The Heckengäu is a part of the Gäu, a region in the counties of Böblingen, Calw, Ludwigsburg and Enzkreis in the German state of Baden-Württemberg. Part of the landscape in the county of Calw is called Schlehengäu. Hence it is also called the Hecken- und Schlehengäu.
The Heckengäu lies west of the state capital of Stuttgart. It forms an elongated strip of land, over 50 km long, running from Vaihingen an der Enz in the north to Haiterbach in the south, and covers parts of the counties of Böblingen, Calw, Ludwigsburg and the Enzkreis. In the west it borders on the Northern Black Forest and, in the east, on the regions of the Korngäu, Strohgäu and Schönbuch. Together with the Korngäu, Strohgäu and Zabergäu it makes up the Baden-Württemberg Gäu.

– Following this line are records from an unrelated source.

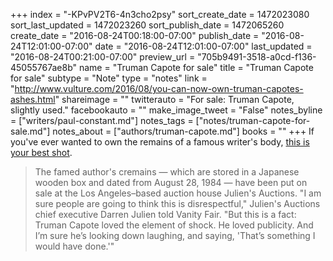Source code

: +++
index = "-KPvPV2T6-4n3cho2psy"
sort_create_date = 1472023080
sort_last_updated = 1472023260
sort_publish_date = 1472065260
create_date = "2016-08-24T00:18:00-07:00"
publish_date = "2016-08-24T12:01:00-07:00"
date = "2016-08-24T12:01:00-07:00"
last_updated = "2016-08-24T00:21:00-07:00"
preview_url = "705b9491-3518-a0cd-f136-45055767ae8b"
name = "Truman Capote for sale"
title = "Truman Capote for sale"
subtype = "Note"
type = "notes"
link = "http://www.vulture.com/2016/08/you-can-now-own-truman-capotes-ashes.html"
shareimage = ""
twitterauto = "For sale: Truman Capote, slightly used."
facebookauto = ""
make_image_tweet = "False"
notes_byline = ["writers/paul-constant.md"]
notes_tags = ["notes/truman-capote-for-sale.md"]
notes_about = ["authors/truman-capote.md"]
books = ""
+++
If you've ever wanted to own the remains of a famous writer's body, [this is your best shot](http://www.vulture.com/2016/08/you-can-now-own-truman-capotes-ashes.html).

<blockquote>The famed author's cremains — which are stored in a Japanese wooden box and dated from August 28, 1984 — have been put on sale at the Los Angeles–based auction house Julien's Auctions. "I am sure people are going to think this is disrespectful," Julien's Auctions chief executive Darren Julien told Vanity Fair. "But this is a fact: Truman Capote loved the element of shock. He loved publicity. And I’m sure he’s looking down laughing, and saying, 'That’s something I would have done.'"</blockquote>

The Heckengäu is an agricultural region, characterized by a rolling, heavily farmed landscape (the Gäulandschaft or Gäu landscape). Due to its karstified muschelkalk bedrock, the Heckengäu is a dry, edaphic region. Its typical soils are rendzinas and, in terrain hollows, loess deposits from which brown earths (Parabraunerden) can form. The Heckengäu has karstic topographic features such as dry valleys, dolines, karst springs, pots and washouts (Ausschwemmungen). The Heckengäu is also characterised by juniper heaths and orchards, but most of all by hedges that are grow on rows of fieldstones and are reflected in the name of the region (Hecken = hedges). The sloe hedges typical of the eastern Calw county also give the region there its local name of Schlehengäu.